People often ask why the complete URL is not shown in the request. It isn't necessary in most cases, except when using a proxy server. The use of a relative URL in the header is adequate. The server knows where it is; it just needs to know what document to get from its own file tree. In the case of using a proxy server, which requests a document on behalf of a browser, a full URL is passed to it that later is made relative by the proxy. Aside from the simple GET method, there are various other methods specified in HTTP. Not all are commonly used. Table 16-3 provides a summary of the HTTP 1.1 request methods .

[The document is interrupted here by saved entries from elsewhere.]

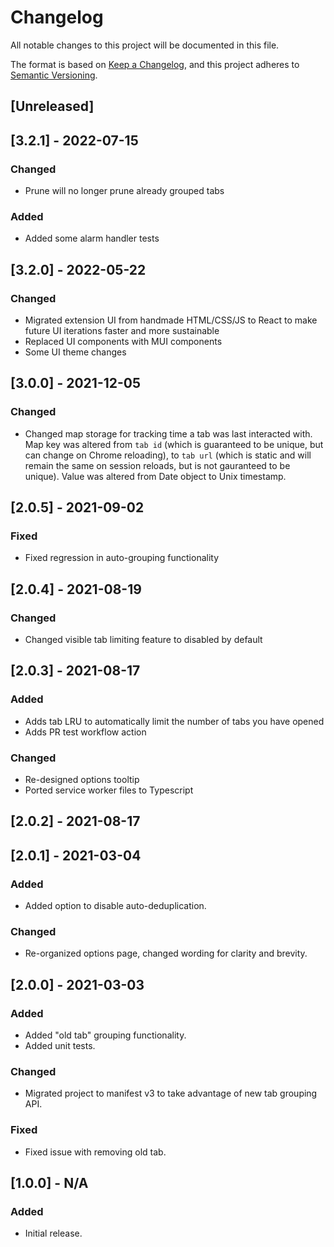 # Changelog

All notable changes to this project will be documented in this file.

The format is based on [Keep a Changelog](https://keepachangelog.com/en/1.0.0/),
and this project adheres to [Semantic Versioning](https://semver.org/spec/v2.0.0.html).

## [Unreleased]

## [3.2.1] - 2022-07-15

### Changed

-   Prune will no longer prune already grouped tabs

### Added

-   Added some alarm handler tests

## [3.2.0] - 2022-05-22

### Changed

-   Migrated extension UI from handmade HTML/CSS/JS to React to make future UI iterations faster and more sustainable
-   Replaced UI components with MUI components
-   Some UI theme changes

## [3.0.0] - 2021-12-05

### Changed

-   Changed map storage for tracking time a tab was last interacted with. Map key was altered from `tab id` (which is guaranteed to be unique, but can change on Chrome reloading), to `tab url` (which is static and will remain the same on session reloads, but is not gauranteed to be unique). Value was altered from Date object to Unix timestamp.

## [2.0.5] - 2021-09-02

### Fixed

-   Fixed regression in auto-grouping functionality

## [2.0.4] - 2021-08-19

### Changed

-   Changed visible tab limiting feature to disabled by default

## [2.0.3] - 2021-08-17

### Added

-   Adds tab LRU to automatically limit the number of tabs you have opened
-   Adds PR test workflow action

### Changed

-   Re-designed options tooltip
-   Ported service worker files to Typescript

## [2.0.2] - 2021-08-17

## [2.0.1] - 2021-03-04

### Added

-   Added option to disable auto-deduplication.

### Changed

-   Re-organized options page, changed wording for clarity and brevity.

## [2.0.0] - 2021-03-03

### Added

-   Added "old tab" grouping functionality.
-   Added unit tests.

### Changed

-   Migrated project to manifest v3 to take advantage of new tab grouping API.

### Fixed

-   Fixed issue with removing old tab.

## [1.0.0] - N/A

### Added

-   Initial release.
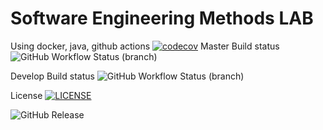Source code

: # Software Engineering Methods LAB

Using docker, java, github actions
[![codecov](https://codecov.io/gh/blade-iii/sem/graph/badge.svg?token=HT8U808VBC)](https://codecov.io/gh/blade-iii/sem)
Master Build status ![GitHub Workflow Status (branch)](https://img.shields.io/github/actions/workflow/status/Blade-iii/sem/.github/workflows/main.yml?branch=master)

Develop Build status ![GitHub Workflow Status (branch)](https://img.shields.io/github/actions/workflow/status/Blade-iii/sem/.github/workflows/main.yml?branch=develop)

License [![LICENSE](https://img.shields.io/github/license/Blade-iii/sem.svg?style=flat-square)](https://github.com/Blade-iii/sem/blob/master/LICENSE)

![GitHub Release](https://img.shields.io/github/v/release/blade-iii/sem?include_prereleases&sort=date)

Table 16-3: Summary of HTTP 1.1 Request Methods
Method	Description
GET	Returns the object specified by the identifier. Notice that it also is one of the values of the method attribute for the form element.
HEAD	Returns information about the object specified by the identifier, such as last modification data, but does not return the actual object.
OPTIONS	Returns information about the capabilities supported by a server if no location is specified, or the possible methods that can be applied to the specified object.
POST	Sends information to the address indicated by the identifier; generally used to transmit information from a form using the method="POST" attribute of the form element to a server-based CGI program.
PUT	Sends data to the server and writes it to the address specified by the identifier overwriting previous content, in basic form. This method can be used for file upload.
DELETE	Removes the file specified by the identifier; generally disallowed for security reasons.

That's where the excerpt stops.